=== EXERCISE INSTRUCTIONS ===
Every record must be copied exactly, except that pictures are dropped.

Collected data
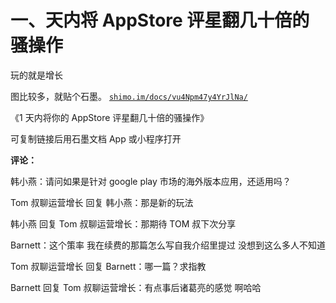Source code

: # 一、天内将 AppStore 评星翻几十倍的骚操作

玩的就是增长

图比较多，就贴个石墨。 [`shimo.im/docs/vu4Npm47y4YrJlNa/`](https://shimo.im/docs/vu4Npm47y4YrJlNa/)

《1 天内将你的 AppStore 评星翻几十倍的骚操作》

可复制链接后用石墨文档 App 或小程序打开

**评论：**

韩小燕：请问如果是针对 google play 市场的海外版本应用，还适用吗？

Tom 叔聊运营增长 回复 韩小燕：那是新的玩法

韩小燕 回复 Tom 叔聊运营增长：那期待 TOM 叔下次分享

Barnett：这个策率 我在续费的那篇怎么写自我介绍里提过 没想到这么多人不知道

Tom 叔聊运营增长 回复 Barnett：哪一篇？求指教

Barnett 回复 Tom 叔聊运营增长：有点事后诸葛亮的感觉 啊哈哈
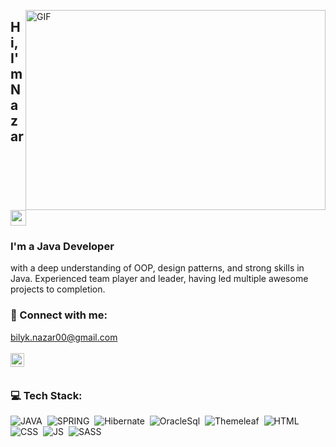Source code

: <img align="right" alt="GIF" src="https://user-images.githubusercontent.com/62611772/187731652-30ee7ef6-ae39-40c1-9394-e5c90ba8a4f7.gif" 
 width="480" height="320" />

## Hi, I'm Nazar <img src="https://media.giphy.com/media/hvRJCLFzcasrR4ia7z/giphy.gif" width="25px">


### I'm a Java Developer
with a deep understanding of OOP, design patterns, and strong skills in Java. Experienced team player and leader, having led multiple awesome projects to completion.
 
### 🤝 Connect with me:
bilyk.nazar00@gmail.com
<br/><br/>
[<img align="left" alt="nazar | LinkedIn" width="22px" src="https://cdn.jsdelivr.net/npm/simple-icons@v3/icons/linkedin.svg" />][linkedin]
<br/><br/>
### 💻 Tech Stack:

![JAVA](https://img.shields.io/badge/-JAVA-333333?style=flat&logo=JAVA)&nbsp;
![SPRING](https://img.shields.io/badge/-SPRING-333333?style=flat&logo=SPRING)&nbsp;
![Hibernate](https://img.shields.io/badge/-Hibernate-333333?style=flat&logo=Hibernate)&nbsp;
![OracleSql](https://img.shields.io/badge/-MySQL-333333?style=flat&logo=MySQL)&nbsp;
![Themeleaf](https://img.shields.io/badge/-Themeleaf-333333?style=flat&logo=thymeleaf)&nbsp;
![HTML](https://img.shields.io/badge/-HTML-333333?style=flat&logo=HTML5)&nbsp;
![CSS](https://img.shields.io/badge/-CSS-333333?style=flat&logo=CSS3&logoColor=1572B6)&nbsp;
![JS](https://img.shields.io/badge/-JavaScript-333333?style=flat&logo=javascript)&nbsp;
![SASS](https://img.shields.io/badge/-SASS/SCSS-333333?style=flat&logo=SASS)&nbsp;

<!-- <br />
### 🛠 Tools: -->

<!-- ![Scrum](https://img.shields.io/badge/-Agile-333333?style=flat&logo=agile)&nbsp; -->
<!-- ![GitHub](https://img.shields.io/badge/-GitHub-333333?style=flat&logo=github)&nbsp;
![Figma](https://img.shields.io/badge/-Figma-333333?style=flat&logo=figma)&nbsp;
![Photoshop](https://img.shields.io/badge/-Photoshop-333333?style=flat&logo=adobe-photoshop)&nbsp;
![Webpack](https://img.shields.io/badge/-Webpack-333333?style=flat&logo=webpack)&nbsp;
![EsLint](https://img.shields.io/badge/-EsLint-333333?style=flat&logo=eslint)&nbsp;
![Prettier](https://img.shields.io/badge/-Prettier-333333?style=flat&logo=prettier)&nbsp;
![Webstorm](https://img.shields.io/badge/-Webstorm-333333?style=flat&logo=webstorm&logoColor=ligthblue)&nbsp;
![VisualStudio](https://img.shields.io/badge/-VisualStudio-333333?style=flat&logo=visualStudio&logoColor=ligthblue)&nbsp; -->
<!-- ![Chrome](https://img.shields.io/badge/-Chrome-333333?style=flat&logo=google-chrome&logoColor=#C7C4B9)&nbsp; -->

<br />


[linkedin]: https://www.linkedin.com/in/nazar-bilyk-5438b4170/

=== ANSWER TO THIS EXERCISE ===
Source code

: # 一、天内将 AppStore 评星翻几十倍的骚操作

玩的就是增长

图比较多，就贴个石墨。 [`shimo.im/docs/vu4Npm47y4YrJlNa/`](https://shimo.im/docs/vu4Npm47y4YrJlNa/)

《1 天内将你的 AppStore 评星翻几十倍的骚操作》

可复制链接后用石墨文档 App 或小程序打开

**评论：**

韩小燕：请问如果是针对 google play 市场的海外版本应用，还适用吗？

Tom 叔聊运营增长 回复 韩小燕：那是新的玩法

韩小燕 回复 Tom 叔聊运营增长：那期待 TOM 叔下次分享

Barnett：这个策率 我在续费的那篇怎么写自我介绍里提过 没想到这么多人不知道

Tom 叔聊运营增长 回复 Barnett：哪一篇？求指教

Barnett 回复 Tom 叔聊运营增长：有点事后诸葛亮的感觉 啊哈哈
Source code

: <img align="right" alt="GIF" src="https://user-images.githubusercontent.com/62611772/187731652-30ee7ef6-ae39-40c1-9394-e5c90ba8a4f7.gif" 
 width="480" height="320" />

## Hi, I'm Nazar <img src="https://media.giphy.com/media/hvRJCLFzcasrR4ia7z/giphy.gif" width="25px">


### I'm a Java Developer
with a deep understanding of OOP, design patterns, and strong skills in Java. Experienced team player and leader, having led multiple awesome projects to completion.
 
### 🤝 Connect with me:
bilyk.nazar00@gmail.com
<br/><br/>
[<img align="left" alt="nazar | LinkedIn" width="22px" src="https://cdn.jsdelivr.net/npm/simple-icons@v3/icons/linkedin.svg" />][linkedin]
<br/><br/>
### 💻 Tech Stack:

![JAVA](https://img.shields.io/badge/-JAVA-333333?style=flat&logo=JAVA)&nbsp;
![SPRING](https://img.shields.io/badge/-SPRING-333333?style=flat&logo=SPRING)&nbsp;
![Hibernate](https://img.shields.io/badge/-Hibernate-333333?style=flat&logo=Hibernate)&nbsp;
![OracleSql](https://img.shields.io/badge/-MySQL-333333?style=flat&logo=MySQL)&nbsp;
![Themeleaf](https://img.shields.io/badge/-Themeleaf-333333?style=flat&logo=thymeleaf)&nbsp;
![HTML](https://img.shields.io/badge/-HTML-333333?style=flat&logo=HTML5)&nbsp;
![CSS](https://img.shields.io/badge/-CSS-333333?style=flat&logo=CSS3&logoColor=1572B6)&nbsp;
![JS](https://img.shields.io/badge/-JavaScript-333333?style=flat&logo=javascript)&nbsp;
![SASS](https://img.shields.io/badge/-SASS/SCSS-333333?style=flat&logo=SASS)&nbsp;

<!-- <br />
### 🛠 Tools: -->

<!-- ![Scrum](https://img.shields.io/badge/-Agile-333333?style=flat&logo=agile)&nbsp; -->
<!-- ![GitHub](https://img.shields.io/badge/-GitHub-333333?style=flat&logo=github)&nbsp;
![Figma](https://img.shields.io/badge/-Figma-333333?style=flat&logo=figma)&nbsp;
![Photoshop](https://img.shields.io/badge/-Photoshop-333333?style=flat&logo=adobe-photoshop)&nbsp;
![Webpack](https://img.shields.io/badge/-Webpack-333333?style=flat&logo=webpack)&nbsp;
![EsLint](https://img.shields.io/badge/-EsLint-333333?style=flat&logo=eslint)&nbsp;
![Prettier](https://img.shields.io/badge/-Prettier-333333?style=flat&logo=prettier)&nbsp;
![Webstorm](https://img.shields.io/badge/-Webstorm-333333?style=flat&logo=webstorm&logoColor=ligthblue)&nbsp;
![VisualStudio](https://img.shields.io/badge/-VisualStudio-333333?style=flat&logo=visualStudio&logoColor=ligthblue)&nbsp; -->
<!-- ![Chrome](https://img.shields.io/badge/-Chrome-333333?style=flat&logo=google-chrome&logoColor=#C7C4B9)&nbsp; -->

<br />


[linkedin]: https://www.linkedin.com/in/nazar-bilyk-5438b4170/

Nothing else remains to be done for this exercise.